O Brasil dá um passo significativo rumo à consolidação de sua importância na transição energética global com o avanço do Projeto de Lei 2.780/2024 na Câmara dos Deputados. Em um cenário de acirrada disputa internacional por insumos essenciais como lítio e terras raras, a proposta visa transformar o país de mero exportador de minérios em um polo de industrialização verde.
A iniciativa, detalhada em relatório do deputado Arnaldo Jardim, propõe a criação do Programa Federal de Beneficiamento e Transformação de Minerais Críticos e Estratégicos (PFMCE). Esta medida combina incentivos fiscais robustos com mecanismos de proteção à indústria nacional, fortalecendo a soberania econômica brasileira na cadeia de minerais críticos. O projeto é especialmente relevante em um momento de forte aceleração de investimentos em tecnologias de baixo carbono, como a eletrificação e o armazenamento de energia.

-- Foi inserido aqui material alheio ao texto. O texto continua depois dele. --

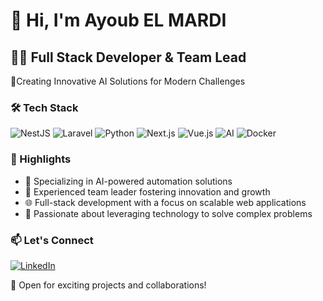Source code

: <p align="center">

# 👋 Hi, I'm Ayoub EL MARDI

## 👨‍💻 Full Stack Developer & Team Lead 

🚀Creating Innovative AI Solutions for Modern Challenges

### 🛠️ Tech Stack

![NestJS](https://img.shields.io/badge/-NestJS-E0234E?style=flat-square&logo=nestjs&logoColor=white)
![Laravel](https://img.shields.io/badge/-Laravel-FF2D20?style=flat-square&logo=laravel&logoColor=white)
![Python](https://img.shields.io/badge/-Python-3776AB?style=flat-square&logo=python&logoColor=white)
![Next.js](https://img.shields.io/badge/-Next.js-000000?style=flat-square&logo=next.js&logoColor=white)
![Vue.js](https://img.shields.io/badge/-Vue.js-4FC08D?style=flat-square&logo=vue.js&logoColor=white)
![AI](https://img.shields.io/badge/-AI-00B9D1?style=flat-square&logo=artificial-intelligence&logoColor=white)
![Docker](https://img.shields.io/badge/-Docker-2496ED?style=flat-square&logo=docker&logoColor=white)

### 🌟 Highlights

- 🧠 Specializing in AI-powered automation solutions
- 👥 Experienced team leader fostering innovation and growth
- 🌐 Full-stack development with a focus on scalable web applications
- 🚀 Passionate about leveraging technology to solve complex problems

### 📫 Let's Connect

[![LinkedIn](https://img.shields.io/badge/-LinkedIn-0077B5?style=flat-square&logo=linkedin&logoColor=white)](https://www.linkedin.com/in/ayoub-el-mardi/)

💼 Open for exciting projects and collaborations!


</p>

Foco em agregação de valor e indústria nacional
O cerne da proposta reside na criação de até R$ 5 bilhões em créditos fiscais. Esses recursos serão destinados a empresas que optarem por realizar o beneficiamento e a transformação mineral dentro do território brasileiro. A estrutura prevê a liberação de R$ 1 bilhão anualmente entre 2030 e 2034, incentivando a instalação de plantas industriais locais e agregando valor à produção antes de sua exportação.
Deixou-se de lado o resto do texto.